I am trying to download a file from a server using System.Web.
It actually works, but some links give me trouble. The links look like this:
http://cdn.somesite.com/r1KH3Z%2FaMY6kLQ9Y4nVxYtlfrcewvKO9HLTCUBjU8IBAYnA3vzE1LGrkqMrR9Nh3jTMVFZzC7mxMBeNK5uY3nx5K0MjUaegM3crVpFNGk6a6TW6NJ3hnlvFuaugE65SQ4yM5754BM%2BLagqYvwvLAhG3DKU9SGUI54UAq3dwMDU%2BMl9lUO18hJF3OtzKiQfrC/the_file.ext
The code looks basically like this:
HttpWebRequest request = (HttpWebRequest)WebRequest.Create(link);
WebResponse response = request.getResponse();
getResponse() always throws an exception (Error 400 Bad Request).
However, I know the link works because I can download the file with Firefox without problems.
I also tried to decode the link with Uri.UnescapeDataString(link), but that link wont even work in Firefox.

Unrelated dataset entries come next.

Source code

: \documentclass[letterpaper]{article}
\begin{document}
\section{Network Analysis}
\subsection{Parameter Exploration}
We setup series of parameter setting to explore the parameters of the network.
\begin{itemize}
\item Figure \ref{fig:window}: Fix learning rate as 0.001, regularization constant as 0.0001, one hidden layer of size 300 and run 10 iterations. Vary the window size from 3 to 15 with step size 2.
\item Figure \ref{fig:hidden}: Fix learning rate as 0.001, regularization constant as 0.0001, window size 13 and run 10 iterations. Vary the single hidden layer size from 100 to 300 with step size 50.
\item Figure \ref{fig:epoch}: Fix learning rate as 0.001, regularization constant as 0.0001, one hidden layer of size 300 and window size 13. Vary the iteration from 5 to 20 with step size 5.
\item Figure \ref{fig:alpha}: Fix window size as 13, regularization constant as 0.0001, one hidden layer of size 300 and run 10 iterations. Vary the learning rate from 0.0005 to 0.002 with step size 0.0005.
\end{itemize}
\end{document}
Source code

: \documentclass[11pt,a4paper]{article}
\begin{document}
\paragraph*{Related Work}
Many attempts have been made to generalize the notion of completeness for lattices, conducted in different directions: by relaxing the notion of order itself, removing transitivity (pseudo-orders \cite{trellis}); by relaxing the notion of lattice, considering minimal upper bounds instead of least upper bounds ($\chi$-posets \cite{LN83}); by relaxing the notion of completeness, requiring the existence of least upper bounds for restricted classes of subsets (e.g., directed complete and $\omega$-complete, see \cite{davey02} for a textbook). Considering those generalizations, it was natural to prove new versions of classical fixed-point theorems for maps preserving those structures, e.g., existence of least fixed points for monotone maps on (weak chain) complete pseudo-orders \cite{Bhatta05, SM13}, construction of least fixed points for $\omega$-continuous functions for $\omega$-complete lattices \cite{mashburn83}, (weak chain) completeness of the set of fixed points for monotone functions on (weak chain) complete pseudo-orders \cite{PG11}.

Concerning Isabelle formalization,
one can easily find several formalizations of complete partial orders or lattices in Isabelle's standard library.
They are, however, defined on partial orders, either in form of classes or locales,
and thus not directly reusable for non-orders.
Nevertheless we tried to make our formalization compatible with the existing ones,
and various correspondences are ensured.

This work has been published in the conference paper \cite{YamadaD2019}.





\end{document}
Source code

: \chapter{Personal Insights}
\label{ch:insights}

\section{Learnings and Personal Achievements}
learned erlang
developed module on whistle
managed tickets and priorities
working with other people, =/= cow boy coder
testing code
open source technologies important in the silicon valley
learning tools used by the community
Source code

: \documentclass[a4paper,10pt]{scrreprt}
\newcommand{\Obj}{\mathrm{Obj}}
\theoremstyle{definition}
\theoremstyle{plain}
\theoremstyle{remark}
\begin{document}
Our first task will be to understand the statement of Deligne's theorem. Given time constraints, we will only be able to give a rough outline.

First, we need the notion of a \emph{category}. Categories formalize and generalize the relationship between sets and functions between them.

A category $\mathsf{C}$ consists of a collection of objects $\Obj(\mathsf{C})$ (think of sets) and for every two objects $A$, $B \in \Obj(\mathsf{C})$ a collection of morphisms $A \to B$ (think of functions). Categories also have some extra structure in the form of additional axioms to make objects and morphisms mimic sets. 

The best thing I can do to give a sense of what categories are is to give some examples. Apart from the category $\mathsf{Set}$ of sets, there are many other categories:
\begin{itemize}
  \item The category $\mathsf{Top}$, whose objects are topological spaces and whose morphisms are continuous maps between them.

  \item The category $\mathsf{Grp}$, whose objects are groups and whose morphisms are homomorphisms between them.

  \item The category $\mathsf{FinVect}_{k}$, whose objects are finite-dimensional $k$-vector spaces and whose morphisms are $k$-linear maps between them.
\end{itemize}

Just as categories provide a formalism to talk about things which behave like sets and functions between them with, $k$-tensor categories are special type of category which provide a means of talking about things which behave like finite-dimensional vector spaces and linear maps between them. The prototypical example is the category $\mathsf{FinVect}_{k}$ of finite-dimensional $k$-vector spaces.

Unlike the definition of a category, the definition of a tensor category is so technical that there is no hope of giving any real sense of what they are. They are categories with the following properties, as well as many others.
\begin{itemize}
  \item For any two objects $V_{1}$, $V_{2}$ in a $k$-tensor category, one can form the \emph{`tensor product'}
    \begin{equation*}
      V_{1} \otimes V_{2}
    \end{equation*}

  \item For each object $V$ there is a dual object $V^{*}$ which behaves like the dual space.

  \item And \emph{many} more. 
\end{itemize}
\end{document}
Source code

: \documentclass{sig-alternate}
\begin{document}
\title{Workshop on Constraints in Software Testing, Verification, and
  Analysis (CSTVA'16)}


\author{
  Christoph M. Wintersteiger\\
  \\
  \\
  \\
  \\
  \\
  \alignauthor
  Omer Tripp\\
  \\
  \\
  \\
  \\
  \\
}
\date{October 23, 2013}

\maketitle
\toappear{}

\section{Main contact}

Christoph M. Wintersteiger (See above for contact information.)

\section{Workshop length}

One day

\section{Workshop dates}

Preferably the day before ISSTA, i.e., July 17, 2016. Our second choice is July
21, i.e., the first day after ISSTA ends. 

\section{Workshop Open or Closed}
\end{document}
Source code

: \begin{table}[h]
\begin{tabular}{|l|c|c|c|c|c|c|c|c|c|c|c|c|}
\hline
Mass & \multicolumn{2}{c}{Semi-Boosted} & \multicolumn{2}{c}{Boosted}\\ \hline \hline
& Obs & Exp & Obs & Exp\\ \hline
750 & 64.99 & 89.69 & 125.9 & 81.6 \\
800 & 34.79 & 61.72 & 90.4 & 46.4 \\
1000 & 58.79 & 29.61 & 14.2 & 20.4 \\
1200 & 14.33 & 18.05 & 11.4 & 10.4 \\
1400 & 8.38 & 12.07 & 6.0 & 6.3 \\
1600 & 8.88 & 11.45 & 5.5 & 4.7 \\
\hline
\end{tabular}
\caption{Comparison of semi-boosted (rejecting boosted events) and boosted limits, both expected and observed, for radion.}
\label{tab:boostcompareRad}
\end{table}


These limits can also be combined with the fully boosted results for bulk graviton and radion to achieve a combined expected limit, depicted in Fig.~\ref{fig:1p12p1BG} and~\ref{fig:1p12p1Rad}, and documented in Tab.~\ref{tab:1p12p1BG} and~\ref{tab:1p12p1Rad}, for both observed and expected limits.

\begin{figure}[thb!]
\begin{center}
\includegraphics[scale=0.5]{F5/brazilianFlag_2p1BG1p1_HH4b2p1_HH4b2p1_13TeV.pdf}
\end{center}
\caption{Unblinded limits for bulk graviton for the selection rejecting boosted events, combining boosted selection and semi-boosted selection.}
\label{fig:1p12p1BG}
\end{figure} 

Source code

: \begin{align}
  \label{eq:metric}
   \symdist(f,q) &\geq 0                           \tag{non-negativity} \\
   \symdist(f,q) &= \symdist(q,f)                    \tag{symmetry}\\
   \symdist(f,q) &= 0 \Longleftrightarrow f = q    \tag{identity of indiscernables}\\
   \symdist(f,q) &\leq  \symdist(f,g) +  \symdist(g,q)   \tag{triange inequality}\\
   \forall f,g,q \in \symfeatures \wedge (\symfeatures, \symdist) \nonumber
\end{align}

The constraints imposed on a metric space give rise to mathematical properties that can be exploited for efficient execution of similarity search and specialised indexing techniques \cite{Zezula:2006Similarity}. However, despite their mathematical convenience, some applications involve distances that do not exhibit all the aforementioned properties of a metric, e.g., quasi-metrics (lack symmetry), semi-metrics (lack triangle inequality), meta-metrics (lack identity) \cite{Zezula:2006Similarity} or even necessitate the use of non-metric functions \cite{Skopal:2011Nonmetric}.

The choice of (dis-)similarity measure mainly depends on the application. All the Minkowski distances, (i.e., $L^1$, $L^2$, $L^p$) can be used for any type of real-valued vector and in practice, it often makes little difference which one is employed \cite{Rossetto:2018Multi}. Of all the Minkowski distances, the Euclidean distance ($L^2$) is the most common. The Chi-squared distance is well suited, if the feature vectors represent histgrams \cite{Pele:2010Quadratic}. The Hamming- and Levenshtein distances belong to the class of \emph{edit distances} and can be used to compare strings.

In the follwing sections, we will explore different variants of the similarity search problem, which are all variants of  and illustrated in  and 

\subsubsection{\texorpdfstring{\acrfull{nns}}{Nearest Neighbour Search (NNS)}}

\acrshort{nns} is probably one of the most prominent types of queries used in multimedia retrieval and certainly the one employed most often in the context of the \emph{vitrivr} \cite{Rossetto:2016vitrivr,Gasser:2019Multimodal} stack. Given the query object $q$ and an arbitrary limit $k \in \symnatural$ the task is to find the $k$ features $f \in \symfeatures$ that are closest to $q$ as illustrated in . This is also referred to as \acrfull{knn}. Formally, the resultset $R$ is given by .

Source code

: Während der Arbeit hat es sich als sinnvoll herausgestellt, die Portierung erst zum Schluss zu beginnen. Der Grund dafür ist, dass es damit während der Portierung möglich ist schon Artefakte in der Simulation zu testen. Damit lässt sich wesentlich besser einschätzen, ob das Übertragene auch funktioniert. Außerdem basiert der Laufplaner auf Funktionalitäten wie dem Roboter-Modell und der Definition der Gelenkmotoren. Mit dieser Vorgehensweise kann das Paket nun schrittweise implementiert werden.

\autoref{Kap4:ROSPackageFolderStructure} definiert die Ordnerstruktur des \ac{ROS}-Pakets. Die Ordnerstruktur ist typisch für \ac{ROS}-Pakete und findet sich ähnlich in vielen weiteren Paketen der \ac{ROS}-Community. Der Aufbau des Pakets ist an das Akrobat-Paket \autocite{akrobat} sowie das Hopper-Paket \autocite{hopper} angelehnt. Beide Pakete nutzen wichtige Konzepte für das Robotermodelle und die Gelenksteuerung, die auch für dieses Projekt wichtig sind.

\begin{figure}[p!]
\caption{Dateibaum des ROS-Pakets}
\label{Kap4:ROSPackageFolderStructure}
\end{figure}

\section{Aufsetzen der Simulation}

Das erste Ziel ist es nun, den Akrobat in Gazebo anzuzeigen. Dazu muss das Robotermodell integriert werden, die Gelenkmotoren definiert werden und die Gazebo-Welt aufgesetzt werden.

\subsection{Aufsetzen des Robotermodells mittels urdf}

Other links work perfectly fine this way.. just these won't work.
Edit:
Okay, i found something out using wireshark:
If i open the link using Firefox, this is sent:
&ME3#"dM*PNyAo PA:]GET /r1KH3Z%2FaMY6kLQ9Y4nVxYp5DyNc49t5kJBybvjbcsJJZ0IUJBtBWCgri3zfTERQught6S8ws1a%2BCo0RS5w3KTmbL7i5yytRpn2QELEPUXZTGYWbAg5eyGO2yIIbmGOcFP41WdrFRFcfk4hAIyZ7rs4QgbudzcrJivrAaOTYkEnozqmdoSCCY8yb1i22YtEAV/epd_outpost_12adb.flv HTTP/1.1
Host: cdn.somesite.com
User-Agent: Mozilla/5.0 (Windows NT 6.1; rv:12.0) Gecko/20100101 Firefox/12.0
Accept: text/html,application/xhtml+xml,application/xml;q=0.9,*/*;q=0.8
Accept-Language: de-de,de;q=0.8,en-us;q=0.5,en;q=0.3
Accept-Encoding: gzip, deflate
Connection: keep-alive
I think only the first line is the problem, because WebRequest.Create(link) decodes the url:
&MEz.#!dM/nP9#~P>.GET /r1KH3Z/aMY6kLQ9Y4nVxYp5DyNc49t5kJBybvjbcsJJZ0IUJBtBWCgri3zfTERQught6S8ws1a%2BCo0RS5w3KTmbL7i5yytRpn2QELEPUXZTGYWbAg5eyGO2yIIbmGOcFP41WdrFRFcfk4hAIyZ7rs6Mmh1EsQQ4vJVYUwtbLBDNx9AwCHlWDfzfSWIHzaaIo/epd_outpost_12adb.flv HTTP/1.1
User-Agent: Mozilla/5.0 (Windows NT 6.1; rv:12.0) Gecko/20100101 Firefox/12.0
Host: cdn.somesite.com
( %2F is replaced with / )
Another edit:
I found out that the Uri class decodes the url automatically:
Uri uri = new Uri(link); //link is not decoded
Debug.WriteLine(uri.ToString()); //link is decoded here.
How can I prevent this?
Thanks in advance for your help.
By default, the Uri class will not allow an escaped / character (%2f) in a URI (even though this appears to be legal in my reading of RFC 3986).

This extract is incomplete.